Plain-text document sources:
----------

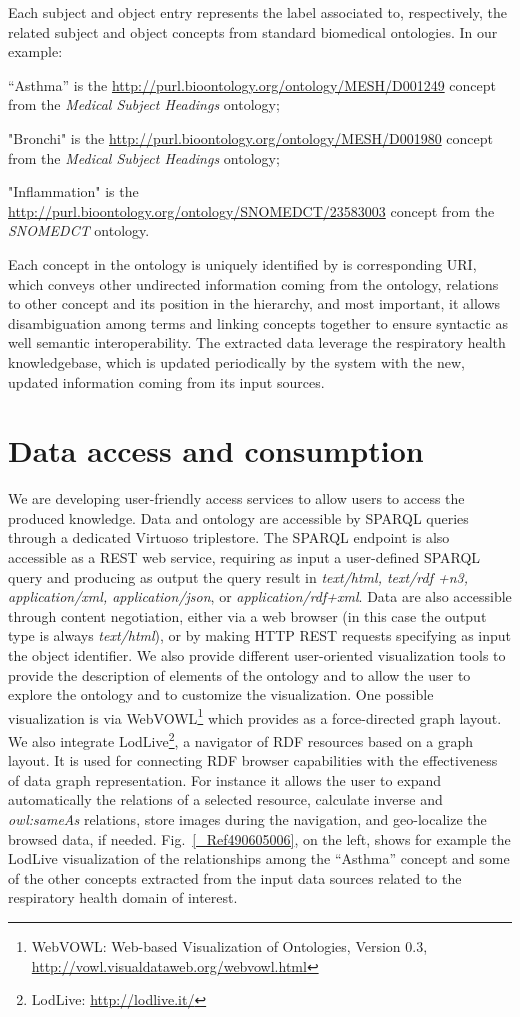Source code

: \documentclass[runningheads,a4paper]{llncs}
\begin{document}
Each subject and object entry represents the label associated to, respectively, the related subject and object concepts from standard biomedical ontologies. In our example:

``Asthma'' is the \url{http://purl.bioontology.org/ontology/MESH/D001249} concept from the {\em Medical Subject Headings }ontology;

"Bronchi" is the \url{http://purl.bioontology.org/ontology/MESH/D001980} concept from the {\em Medical Subject Headings }ontology;

"Inflammation" is the \url{http://purl.bioontology.org/ontology/SNOMEDCT/23583003} concept from the {\em SNOMEDCT }ontology.

Each concept in the ontology is uniquely identified by is corresponding URI, which conveys other undirected information coming from the ontology, relations to other concept and its position in the hierarchy, and most important, it allows disambiguation among terms and linking concepts together to ensure syntactic as well semantic interoperability. The extracted data leverage the respiratory health knowledgebase, which is updated periodically by the system with the new, updated information coming from its input sources. 

\section{Data access and consumption}

We are developing user-friendly access services to allow users to access the produced knowledge. Data and ontology are accessible by SPARQL queries through a dedicated Virtuoso triplestore. The SPARQL endpoint is also accessible as a REST web service, requiring as input a user-defined SPARQL query and producing as output the query result in {\em text/html, text/rdf +n3, application/xml, application/json}, or {\em application/rdf+xml}. Data are also accessible through content negotiation, either via a web browser (in this case the output type is always {\em text/html}), or by making HTTP REST requests specifying as input the object identifier. We also provide different user-oriented visualization tools to provide the description of elements of the ontology and to allow the user to explore the ontology and to customize the visualization. One possible visualization is via WebVOWL\footnote{ WebVOWL: Web-based Visualization of Ontologies, Version 0.3, \url{http://vowl.visualdataweb.org/webvowl.html}} which provides as a force-directed graph layout. We also integrate LodLive\footnote{ LodLive: \url{http://lodlive.it/}}, a navigator of RDF resources based on a graph layout. It is used for connecting RDF browser capabilities with the effectiveness of data graph representation. For instance it allows the user to expand automatically the relations of a selected resource, calculate inverse and {\em owl:sameAs} relations, store images during the navigation, and geo-localize the browsed data, if needed. Fig.~\ref{_Ref490605006}, on the left, shows for example the LodLive visualization of the relationships among the ``Asthma'' concept and some of the other concepts extracted from the input data sources related to the respiratory health domain of interest. 
\end{document}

----------

_EXERCISE BRIEF_
Copy out the entries above in full and exactly, skipping every picture.

_EXERCISE OUTPUT_
Source code

: \documentclass[runningheads,a4paper]{llncs}
\begin{document}
Each subject and object entry represents the label associated to, respectively, the related subject and object concepts from standard biomedical ontologies. In our example:

``Asthma'' is the \url{http://purl.bioontology.org/ontology/MESH/D001249} concept from the {\em Medical Subject Headings }ontology;

"Bronchi" is the \url{http://purl.bioontology.org/ontology/MESH/D001980} concept from the {\em Medical Subject Headings }ontology;

"Inflammation" is the \url{http://purl.bioontology.org/ontology/SNOMEDCT/23583003} concept from the {\em SNOMEDCT }ontology.

Each concept in the ontology is uniquely identified by is corresponding URI, which conveys other undirected information coming from the ontology, relations to other concept and its position in the hierarchy, and most important, it allows disambiguation among terms and linking concepts together to ensure syntactic as well semantic interoperability. The extracted data leverage the respiratory health knowledgebase, which is updated periodically by the system with the new, updated information coming from its input sources. 

\section{Data access and consumption}

We are developing user-friendly access services to allow users to access the produced knowledge. Data and ontology are accessible by SPARQL queries through a dedicated Virtuoso triplestore. The SPARQL endpoint is also accessible as a REST web service, requiring as input a user-defined SPARQL query and producing as output the query result in {\em text/html, text/rdf +n3, application/xml, application/json}, or {\em application/rdf+xml}. Data are also accessible through content negotiation, either via a web browser (in this case the output type is always {\em text/html}), or by making HTTP REST requests specifying as input the object identifier. We also provide different user-oriented visualization tools to provide the description of elements of the ontology and to allow the user to explore the ontology and to customize the visualization. One possible visualization is via WebVOWL\footnote{ WebVOWL: Web-based Visualization of Ontologies, Version 0.3, \url{http://vowl.visualdataweb.org/webvowl.html}} which provides as a force-directed graph layout. We also integrate LodLive\footnote{ LodLive: \url{http://lodlive.it/}}, a navigator of RDF resources based on a graph layout. It is used for connecting RDF browser capabilities with the effectiveness of data graph representation. For instance it allows the user to expand automatically the relations of a selected resource, calculate inverse and {\em owl:sameAs} relations, store images during the navigation, and geo-localize the browsed data, if needed. Fig.~\ref{_Ref490605006}, on the left, shows for example the LodLive visualization of the relationships among the ``Asthma'' concept and some of the other concepts extracted from the input data sources related to the respiratory health domain of interest. 
\end{document}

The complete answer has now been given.